Apologies if the subject of this post have been already discussed elsewhere, unfortunately I don’t have the time I wish I had to closely follow ODK developments.
What high-level problem are you trying to solve?
Nowadays every time a smartphone/tablet takes a picture and is attached to a form, there is a good chance that several MB of data are added to the ODK database backend. Even with a limited number of forms/devices/collaborators this means that the size of the DB quickly escalates, making management of disk space available problematic (especially but not limited to who uses VPS servers), not to mention backups and restores.
Any ideas on how ODK could help you solve it?

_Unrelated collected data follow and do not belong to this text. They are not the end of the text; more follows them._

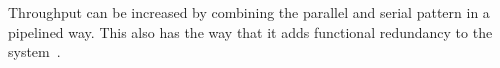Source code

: Throughput can be increased by combining the parallel and serial pattern in a pipelined way.
This also has the way that it adds functional redundancy to the system~\cite{GeffroyMotetDependableComputing}.







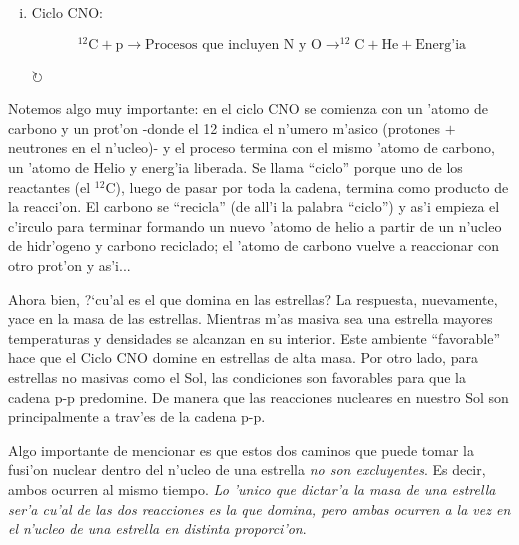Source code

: \documentclass{article}
\begin{document}
\begin{enumerate}[a)]
\begin{enumerate} [i)]
(Notar que un hidr'ogeno ionizado es lo mismo que un prot'on, es decir $1 \ \text{H}^+ = 1\ \text{p}$).

\textit{En resumen, se comienza con 4 protones y se termina con un 'atomo de Helio m'as energ'ia.}

\item Ciclo CNO:


\begin{equation} \label{CNO_cycle}
^{12}\text{C} + \text{p} \rightarrow \text{Procesos que incluyen N y O} \rightarrow ^{12}\text{C} + \text{He} + \text{Energ'ia}
\end{equation}

\begin{center}
{\Huge $\circlearrowright$}
\end{center}
\end{enumerate}

Notemos algo muy importante: en el ciclo CNO se comienza con un 'atomo de carbono y un prot'on -donde el 12 indica el n'umero m'asico (protones $+$ neutrones en el n'ucleo)- y el proceso termina con el mismo 'atomo de carbono, un 'atomo de Helio y energ'ia liberada. Se llama ``ciclo'' porque uno de los reactantes (el $^{12}\text{C}$), luego de pasar por toda la cadena, termina como producto de la reacci'on. El carbono se ``recicla'' (de all'i la palabra ``ciclo'') y as'i empieza el c'irculo para terminar formando un nuevo 'atomo de helio a partir de un n'ucleo de hidr'ogeno y carbono reciclado; el 'atomo de carbono vuelve a reaccionar con otro prot'on y as'i...

\vspace{2mm}

Ahora bien, ?`cu'al es el que domina en las estrellas? La respuesta, nuevamente, yace en la masa de las estrellas. Mientras m'as masiva sea una estrella mayores temperaturas y densidades se alcanzan en su interior. Este ambiente ``favorable'' hace que el Ciclo CNO domine en estrellas de alta masa. Por otro lado, para estrellas no masivas como el Sol, las condiciones son favorables para que la cadena p-p predomine. De manera que las reacciones nucleares en nuestro Sol son principalmente a trav'es de la cadena p-p.

Algo importante de mencionar es que estos dos caminos que puede tomar la fusi'on nuclear dentro del n'ucleo de una estrella \emph{no son excluyentes}. Es decir, ambos ocurren al mismo tiempo. \emph{Lo 'unico que dictar'a la masa de una estrella ser'a cu'al de las dos reacciones es la que domina, pero ambas ocurren a la vez en el n'ucleo de una estrella en distinta proporci'on}.
\end{enumerate}
\end{document}
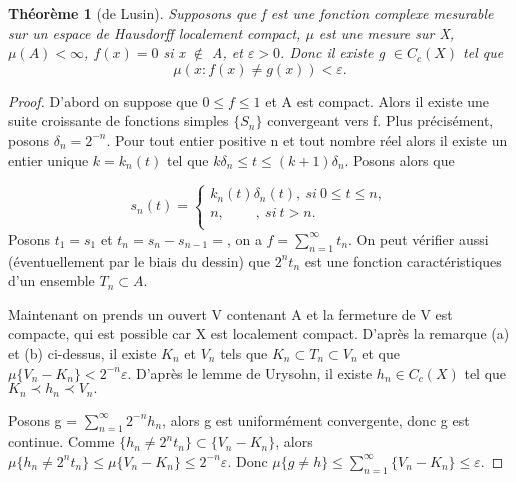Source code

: \documentclass{article}
\newtheorem{theorem}{Théorème}[section]
\begin{document}
\begin{theorem}[de Lusin]
    Supposons que f est une fonction complexe mesurable sur un espace de Hausdorff localement compact, $\mu$ est une mesure sur X, $\mu (A) < \infty$, $f(x) = 0$ si x $\notin$ A, et $\varepsilon >0$. Donc il existe g $\in C_{c}(X)$ tel que 
    \[\mu ({x: f(x) \neq g(x)}) < \varepsilon . \]

\end{theorem}

\begin{proof}
    D'abord on suppose que $0 \leq f \leq 1$ et A est compact. Alors il existe une suite croissante de fonctions simples $\{S_{n}\}$ convergeant vers f. Plus précisément, posons $\delta_{n} = 2^{-n}$. Pour tout entier positive n et tout nombre réel alors il existe un entier unique $k = k_{n}(t)$ tel que $ k\delta_{n} \leq t \leq (k+1)\delta_{n}$. Posons alors que 

    \[s_{n}(t) = \begin{cases}
      k_{n}(t)\delta_{n}(t), \ si\ 0\leq t \leq n, \\  
      n, \ \ \ \ \ \ \ \  \ \ ,\  si\ t > n. \\  
    \end{cases}
    \] 
    Posons $t_{1}= s_{1}$ et $t_{n} = s_{n} - s_{n-1} = $, on a $ f = \sum _{n=1}^{\infty} t_{n} $. On peut vérifier aussi (éventuellement par le biais du dessin) que $2^{n}t_{n}$ est une fonction caractéristiques d'un ensemble $T_{n} \subset A$. \par
    Maintenant on prends un ouvert V contenant A et la fermeture de V est compacte, qui est possible car X est localement compact.
     D'après la remarque (a) et (b) ci-dessus, il existe $K_{n}$ et $V_{n}$ tels que $K_{n} \subset T_{n} \subset V_{n}$ et que $\mu \{V_{n} - K_{n}\} < 2^{-n}\varepsilon$. D'après le lemme de Urysohn, il existe $h_{n} \in C_{c}(X)$ tel que $K_{n} \prec h_{n} \prec V_{n}.$ \par
    Posons g = $\sum_{n=1}^{\infty}2^{-n}h_{n}$, alors g est uniformément convergente, donc g est continue. Comme $\{h_{n} \neq 2^{n}t_{n}\} \subset \{V_{n} - K_{n}\}$, alors $\mu\{h_{n} \neq 2^{n}t_{n}\} \leq \mu\{V_{n} - K_{n}\} \leq 2^{-n}\varepsilon.$ Donc $\mu \{g \neq h\} \leq \sum_{n=1}^{\infty}\{V_{n} - K_{n}\} \leq \varepsilon.$ 

\end{proof}
\end{document}
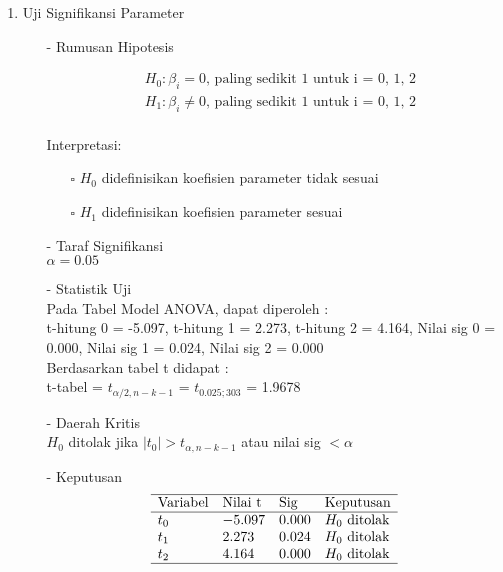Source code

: \begin{enumerate}
\item Uji Signifikansi Parameter \\
\begin{test}{
    \begin{enumerate}
    \item[-] Rumusan Hipotesis \\
    \begin{fleqn}[\parindent]
        \begin{equation*}
        \begin{split}
        &H_0 : \beta_i = 0 \text{, paling sedikit 1 untuk i = 0, 1, 2} \\ 
        &H_1 : \beta_i \neq 0 \text{, paling sedikit 1 untuk i = 0, 1, 2}\\
        \end{split}
        \end{equation*}
    \end{fleqn}
    Interpretasi:
    \begin{enumerate}
    \item[$\square$] $H_0$ didefinisikan koefisien parameter tidak sesuai
    \item[$\square$] $H_1$ didefinisikan koefisien parameter sesuai
    \end{enumerate}

    \item[-] Taraf Signifikansi \\
    $\alpha = 0.05$

    \item[-] Statistik Uji \\
    Pada Tabel Model ANOVA, dapat diperoleh : \\
    t-hitung 0 = -5.097, t-hitung 1 = 2.273, t-hitung 2 = 4.164, Nilai sig 0 = 0.000, Nilai sig 1 = 0.024, Nilai sig 2 = 0.000 \\
    Berdasarkan tabel t didapat : \\
    t-tabel = $t_{\alpha/2, n-k-1}$ = $t_{0.025; 303}$ = 1.9678

    \item[-] Daerah Kritis \\
    $H_0$ ditolak jika $|t_0| > t_{\alpha, n-k-1}$ atau nilai sig $< \alpha$

    \item[-] Keputusan \\
    $$\begin{array}{lllll}
        \hline 
        \text{Variabel} & \text{Nilai t} & \text{Sig} & \text{Keputusan}  \\
        \hline 
        t_0 & -5.097 & 0.000 & H_0 \text{ ditolak} \\
        t_1 & 2.273 & 0.024 & H_0 \text{ ditolak} \\
        t_2 & 4.164 & 0.000 & H_0 \text{ ditolak} \\
        \hline
    \end{array}$$


\end{enumerate}}
\end{test}
\end{enumerate}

Before you “stone” me, yes I know that attachments can be placed in a S3 compatible storage, which of course is a good option to have. Anyway this adds a layer of complexity (and another possible point of failure) that not all can handle. 3rd party providers are plenty (AWS, Backblaze, etc.), but my experience is that the cost at the end of the month is often unpredictable because is not just a matter of how much storage is used, but also how much data is moved back and forth, the number of API calls, etc. Self hosting is an option too of course, but minIO open source is dead (they have now a “free” tier, but is to be seen what entails) and other projects like garageHQ or RustFS are very green and unclear if compatible with ODK Central. Speaking of the setup it is still very unclear to me what “The names of objects stored in S3-compatible storage do not stand alone and must be converted to useful filenames and connected to the right forms and/or submissions by Central. For example, object names will look like blob-412-950ababd4c8cf8d11rf5421433b5e3dafx5f6e75” entails (as seen in the Central docs).
Has the possibility to use “normal”/system disk space for the attachments be considered? If it was discarded as an option and/or if is not on the roadmap, why?

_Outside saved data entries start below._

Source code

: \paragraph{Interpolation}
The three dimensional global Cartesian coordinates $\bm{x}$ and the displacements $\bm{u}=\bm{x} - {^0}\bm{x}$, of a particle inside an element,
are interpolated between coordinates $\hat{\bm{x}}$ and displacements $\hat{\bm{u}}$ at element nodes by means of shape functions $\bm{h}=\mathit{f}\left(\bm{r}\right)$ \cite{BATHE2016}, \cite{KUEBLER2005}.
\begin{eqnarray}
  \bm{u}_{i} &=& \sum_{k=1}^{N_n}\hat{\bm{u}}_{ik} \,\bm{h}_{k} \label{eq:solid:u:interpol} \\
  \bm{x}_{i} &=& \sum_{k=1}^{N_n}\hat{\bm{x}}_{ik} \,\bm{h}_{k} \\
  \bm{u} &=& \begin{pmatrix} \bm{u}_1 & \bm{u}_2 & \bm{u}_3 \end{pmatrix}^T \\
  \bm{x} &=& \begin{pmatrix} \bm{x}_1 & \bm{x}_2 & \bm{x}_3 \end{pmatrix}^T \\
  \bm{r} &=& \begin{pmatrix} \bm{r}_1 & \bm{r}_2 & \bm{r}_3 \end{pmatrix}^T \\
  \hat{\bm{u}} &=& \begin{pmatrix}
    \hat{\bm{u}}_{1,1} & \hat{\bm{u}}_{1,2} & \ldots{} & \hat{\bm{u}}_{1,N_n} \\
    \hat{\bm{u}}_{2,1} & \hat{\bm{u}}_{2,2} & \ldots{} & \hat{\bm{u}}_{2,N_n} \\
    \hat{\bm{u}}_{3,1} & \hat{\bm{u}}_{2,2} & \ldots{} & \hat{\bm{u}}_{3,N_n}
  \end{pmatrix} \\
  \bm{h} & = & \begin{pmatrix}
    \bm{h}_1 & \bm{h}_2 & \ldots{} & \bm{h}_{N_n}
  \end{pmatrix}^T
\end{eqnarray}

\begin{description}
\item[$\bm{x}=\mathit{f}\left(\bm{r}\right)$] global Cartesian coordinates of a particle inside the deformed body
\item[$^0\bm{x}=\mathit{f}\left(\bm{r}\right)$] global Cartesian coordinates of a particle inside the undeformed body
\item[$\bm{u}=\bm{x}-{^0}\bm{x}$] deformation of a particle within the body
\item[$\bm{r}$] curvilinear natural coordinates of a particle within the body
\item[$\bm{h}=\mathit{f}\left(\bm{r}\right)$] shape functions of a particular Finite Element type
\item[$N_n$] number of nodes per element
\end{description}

That said, I think it would be nice if there were improvements to help keep the database size at bay. From what I have understand the only real option is to delete submissions (that have attachments).
From the UI is possible to delete submissions, but unless I’m blind I can’t see a way to delete multiple submissions at a time, only one by one. When having thousands of submissions to delete that is impractical. Checkboxes to allow multiple selection or a way to select by date range would help a lot.
About the 30 days retention time for the “soft delete”: it always seemed arbitrary to me. For who is in desperate need to shrink the database size (and reduce the overall amount of disk space used on the server) this is a long wait. Why not letting the system manager decide with a configuration parameter? Why not adding a button in the UI (with all the flashing warnings that are necessary) to allow a project manager to hard delete the previously soft deleted submissions?
Last but not least: deleting an entire submission with heavy attachment to reduce the DB size seems a bit drastic. Just deleting the attachment(s) (that in the meantime could have been download by other means, like the UI or the API) would be much better. I was expecting the API method “Clearing a Submission Attachment” to do just that, but I tried it and even after a manual VACUUM FULL the database size does not change, so I’m miss what that is really for.
In an old thread I found the reference to what apparently is/was a real “delete submission attachment” API method, but can’t see it anywhere in the docs, so maybe I misinterpreted the post or maybe ir was removed(?). Either way this would also help.
Regards